Phoebe Stone's newest novel is "Romeo Blue" Published June 2013

Romeo Blue by Phoebe Stone
Publisher: Scholastic/Levine
Published June 2013
ISBN 978-0-545-44360-9

The Wall Street Journal:

“Coming of age in a time of war, feeling both loved and abandoned, clever and yet perplexed, Flissy is an engaging protagonist.”

Meghan Cox Gurdon reviews Phoebe Stone’s Romeo Blue:

The concept of a house full of secrets, or of a family or town swathed in hidden mysteries, is a wonderfully suggestive trope, lending itself to endless invention. Three novels* for young readers take the idea of secrets and discoveries in very different directions.
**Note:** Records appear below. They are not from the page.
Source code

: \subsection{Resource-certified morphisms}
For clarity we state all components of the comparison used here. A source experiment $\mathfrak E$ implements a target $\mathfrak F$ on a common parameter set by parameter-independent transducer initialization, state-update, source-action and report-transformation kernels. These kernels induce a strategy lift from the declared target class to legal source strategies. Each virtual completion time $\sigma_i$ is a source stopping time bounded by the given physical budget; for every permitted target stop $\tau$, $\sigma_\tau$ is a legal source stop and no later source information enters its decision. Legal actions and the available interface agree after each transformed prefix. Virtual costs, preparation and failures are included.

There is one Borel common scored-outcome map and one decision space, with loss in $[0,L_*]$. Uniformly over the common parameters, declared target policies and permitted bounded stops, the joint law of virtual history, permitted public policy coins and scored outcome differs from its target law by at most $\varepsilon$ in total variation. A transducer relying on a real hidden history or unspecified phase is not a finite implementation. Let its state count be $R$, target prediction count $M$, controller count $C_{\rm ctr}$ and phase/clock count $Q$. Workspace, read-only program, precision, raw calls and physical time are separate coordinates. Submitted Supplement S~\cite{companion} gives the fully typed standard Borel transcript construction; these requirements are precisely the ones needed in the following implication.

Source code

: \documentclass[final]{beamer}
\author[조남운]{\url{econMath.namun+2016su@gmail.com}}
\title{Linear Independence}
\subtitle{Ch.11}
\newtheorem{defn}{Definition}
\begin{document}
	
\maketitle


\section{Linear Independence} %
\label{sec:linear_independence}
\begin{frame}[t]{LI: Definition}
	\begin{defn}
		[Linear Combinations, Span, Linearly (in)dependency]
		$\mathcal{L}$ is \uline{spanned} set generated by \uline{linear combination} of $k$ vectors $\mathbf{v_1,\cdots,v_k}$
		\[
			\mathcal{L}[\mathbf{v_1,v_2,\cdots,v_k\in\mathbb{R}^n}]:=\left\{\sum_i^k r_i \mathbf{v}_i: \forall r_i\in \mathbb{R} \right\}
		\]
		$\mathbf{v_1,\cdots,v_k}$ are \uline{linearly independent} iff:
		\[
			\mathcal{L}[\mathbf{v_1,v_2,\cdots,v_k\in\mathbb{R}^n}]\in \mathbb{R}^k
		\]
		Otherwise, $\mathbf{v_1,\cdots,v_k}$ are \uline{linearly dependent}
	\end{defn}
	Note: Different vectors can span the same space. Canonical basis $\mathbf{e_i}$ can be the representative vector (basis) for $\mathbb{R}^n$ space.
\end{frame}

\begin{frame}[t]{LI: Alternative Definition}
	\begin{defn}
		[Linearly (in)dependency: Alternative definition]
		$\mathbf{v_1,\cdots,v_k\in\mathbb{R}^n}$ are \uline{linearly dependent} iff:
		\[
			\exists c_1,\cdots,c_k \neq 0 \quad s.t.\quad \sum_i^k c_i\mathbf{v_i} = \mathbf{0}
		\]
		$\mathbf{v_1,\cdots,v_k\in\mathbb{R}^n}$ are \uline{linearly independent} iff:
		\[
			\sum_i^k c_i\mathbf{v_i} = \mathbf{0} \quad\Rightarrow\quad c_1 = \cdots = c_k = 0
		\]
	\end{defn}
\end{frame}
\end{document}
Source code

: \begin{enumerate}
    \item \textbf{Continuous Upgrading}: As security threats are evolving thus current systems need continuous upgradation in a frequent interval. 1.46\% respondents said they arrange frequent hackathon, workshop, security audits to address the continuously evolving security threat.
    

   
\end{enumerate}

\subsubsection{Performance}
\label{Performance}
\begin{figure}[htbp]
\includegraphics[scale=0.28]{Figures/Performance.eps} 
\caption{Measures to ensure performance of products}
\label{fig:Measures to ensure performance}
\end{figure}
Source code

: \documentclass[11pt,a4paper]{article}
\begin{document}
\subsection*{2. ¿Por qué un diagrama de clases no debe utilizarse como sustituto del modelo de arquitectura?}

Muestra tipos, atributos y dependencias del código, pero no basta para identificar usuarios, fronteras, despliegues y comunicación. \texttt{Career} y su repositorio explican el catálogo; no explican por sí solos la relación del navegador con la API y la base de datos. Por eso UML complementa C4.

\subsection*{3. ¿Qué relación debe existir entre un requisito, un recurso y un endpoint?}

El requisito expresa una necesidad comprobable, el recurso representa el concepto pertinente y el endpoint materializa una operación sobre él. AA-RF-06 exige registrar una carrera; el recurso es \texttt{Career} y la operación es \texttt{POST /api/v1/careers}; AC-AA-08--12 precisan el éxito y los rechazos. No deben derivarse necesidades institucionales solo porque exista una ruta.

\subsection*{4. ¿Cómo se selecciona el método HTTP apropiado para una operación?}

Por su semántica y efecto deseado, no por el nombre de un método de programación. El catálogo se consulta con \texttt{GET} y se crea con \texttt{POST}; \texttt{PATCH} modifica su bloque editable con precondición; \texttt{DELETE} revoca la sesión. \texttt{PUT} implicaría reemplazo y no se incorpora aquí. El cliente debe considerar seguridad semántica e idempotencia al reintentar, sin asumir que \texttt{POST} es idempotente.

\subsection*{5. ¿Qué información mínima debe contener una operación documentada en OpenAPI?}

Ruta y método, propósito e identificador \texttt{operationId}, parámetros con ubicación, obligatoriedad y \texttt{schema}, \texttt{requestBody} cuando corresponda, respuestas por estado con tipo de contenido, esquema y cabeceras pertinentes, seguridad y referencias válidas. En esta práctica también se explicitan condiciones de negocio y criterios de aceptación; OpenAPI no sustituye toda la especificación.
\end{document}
“When you live among a family of secret agents, you know much more than you should,” explains English schoolgirl Flissy Bathburn in Phoebe Stone’s Romeo Blue (Arthur A. Levine, 352 pages, $16.99), a novel that picks where 2011’s The Romeo and Juliet Code left off. World War II continues to rage, and on the Maine coast the eccentric members of the Bathburn family—with whom 12-year-old Flissy was abruptly deposited by her glamorous parents in the first book—are engaged in clandestine work for Washington.

The sequel opens with Flissy still besotted with Derek, the 14-year-old foundling who lives with the Bathburns and who seems to be guarding his own dangerous secret. No one has heard from Flissy’s parents, who were working undercover in Europe, and now, unnervingly, her Uncle Gideon (whom she learned was her biological father in the previous book) has begun practicing German and keeps a Nazi uniform in his closet.

Coming of age in a time of war, feeling both loved and abandoned, clever and yet perplexed, Flissy is an engaging protagonist. It is satisfying to uncover the different bits (as Flissy would say) of the many harrowing mysteries surrounding her and to conclude, as we do, with hope.

* The other two books reviewed with Phoebe Stone’s Romeo Blue in the Wall Street Journal article May 24, 2013 — Children’s Books: Tales of Mystery and Adventure by Megan Cox Gurdon were: Meg McKinley’s Below and Ned Vizzini and Chris Columbus’s House of Secrets. You can read the full review here.

Buffalo News:

“Haunting, lovely sequel to the highly praised The Romeo and Juliet Code

Stone, who lives in Middlebury, Vt., specializes in excellent coming-of-age novels probing early adolescence, the bridge between childhood and adolescence, and creating memorable narrative voices.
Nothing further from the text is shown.